Der BGH hat bereits vor einigen Jahren klargestellt, dass es für den Versicherungsfall in der Rechtsschutzversicherung maßgeblich nur auf die Tatsachen ankomme, mit denen der Versicherungsnehmer sein Rechtsschutzbegehren begründet („Verstoß“).
Das Urteil.
In unserer letzten Kolumne haben wir uns bereits mit einem Urteil vom März auseinandergesetzt (Az. IV ZR 221/19). Darin entschied der BGH unter anderem, dass Versicherer ihre Kunden über die Unwirksamkeit einer Klausel informieren müssen. Der BGH erteilte damit Versicherern eine Absage, die sich durch geschickte Gestaltung ihrer Allgemeinen Versicherungsbedingungen vor Zweckabschlüssen zu schützen versuchen.
Das Beispiel.
Am Beispiel eines fiktiven Kündigungsschutzprozesses bedeutet dies, dass der maßgebliche Verstoß die Kündigung durch den Arbeitgeber des Versicherungsnehmers (VN) ist. Auf die Vorwürfe der Gegenseite, beispielsweise der Kündigung zugrunde liegende Abmahnungen, komme es nicht an. Bisher formulierten Rechtsschutzversicherer ihre Bedingungen so, dass für die Bestimmung des Versicherungsfalls auch die Tatsachen zu berücksichtigen seien, die der Gegner vortrage. Eine solche Klausel lag auch dem aktuellen Urteil des BGH zugrunde, die den Versicherungsnehmer aber unangemessen benachteilige und daher unwirksam sei. Denn so habe es der Gegner in der Hand, dem VN den Rechtsschutz zu entziehen, indem er sich auf lange zurückliegende Verstöße berufe, die möglicherweise nicht mehr in versicherter Zeit lägen. Dies entspräche nicht dem Verständnis eines durchschnittlichen Versicherungsnehmers von einem Versicherungsfall.
Die Konsequenzen.
Es bleibt abzuwarten, wie die Rechtsschutzversicherer auf diese Rechtsprechung reagieren werden. Das Urteil ist für sie unerfreulich. Sie befürchten, dass die Rechtsprechung des BGH Zweckabschlüssen Tür und Tor öffnen könnte. Tatsächlich gibt es einige praxisrelevante Sachverhalte, in denen nach diesem Urteil nun Rechtsschutz besteht oder – anders als früher – noch während des Streits beschafft werden könnte. In unserem arbeitsrechtlichen Beispiel könnte
der VN noch nach der ersten Abmahnung durch seinen Arbeitgeber eine Rechtsschutzversicherung abschließen.
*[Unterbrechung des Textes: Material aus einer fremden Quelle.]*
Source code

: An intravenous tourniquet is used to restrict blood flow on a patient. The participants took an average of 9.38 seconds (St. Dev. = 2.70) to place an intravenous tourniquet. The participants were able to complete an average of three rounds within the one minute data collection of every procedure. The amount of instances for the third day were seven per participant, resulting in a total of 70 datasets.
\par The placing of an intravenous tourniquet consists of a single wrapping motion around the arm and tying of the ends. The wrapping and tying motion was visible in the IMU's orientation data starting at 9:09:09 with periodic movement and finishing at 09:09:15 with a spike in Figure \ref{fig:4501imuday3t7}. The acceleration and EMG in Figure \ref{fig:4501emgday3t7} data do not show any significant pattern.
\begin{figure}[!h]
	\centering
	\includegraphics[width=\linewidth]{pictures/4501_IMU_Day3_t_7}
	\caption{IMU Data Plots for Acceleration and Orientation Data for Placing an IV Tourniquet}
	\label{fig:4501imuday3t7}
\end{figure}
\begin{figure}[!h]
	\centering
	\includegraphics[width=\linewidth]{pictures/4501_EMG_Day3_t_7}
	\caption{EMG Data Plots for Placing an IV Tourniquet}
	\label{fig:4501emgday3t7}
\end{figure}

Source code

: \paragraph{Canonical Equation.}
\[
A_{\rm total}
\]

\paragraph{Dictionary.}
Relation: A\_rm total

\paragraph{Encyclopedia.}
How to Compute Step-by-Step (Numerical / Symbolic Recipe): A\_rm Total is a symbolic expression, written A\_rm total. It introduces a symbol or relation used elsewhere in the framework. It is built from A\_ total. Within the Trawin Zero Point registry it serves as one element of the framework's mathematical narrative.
Denn für den Zeitpunkt des Versicherungsfalls kommt es dann nur auf die vom Versicherungsnehmer vorgetragene Kündigung an. Im Mietverhältnis stellt nicht das Verhalten des Mieters, sondern erst die Kündigung durch den Vermieter den Verstoß dar. In der Berufsunfähigkeitsversicherung kommt es auf den ablehnenden Bescheid an und nicht mehr auf möglicherweise vorvertraglich falsch beantwortete Gesundheitsfragen.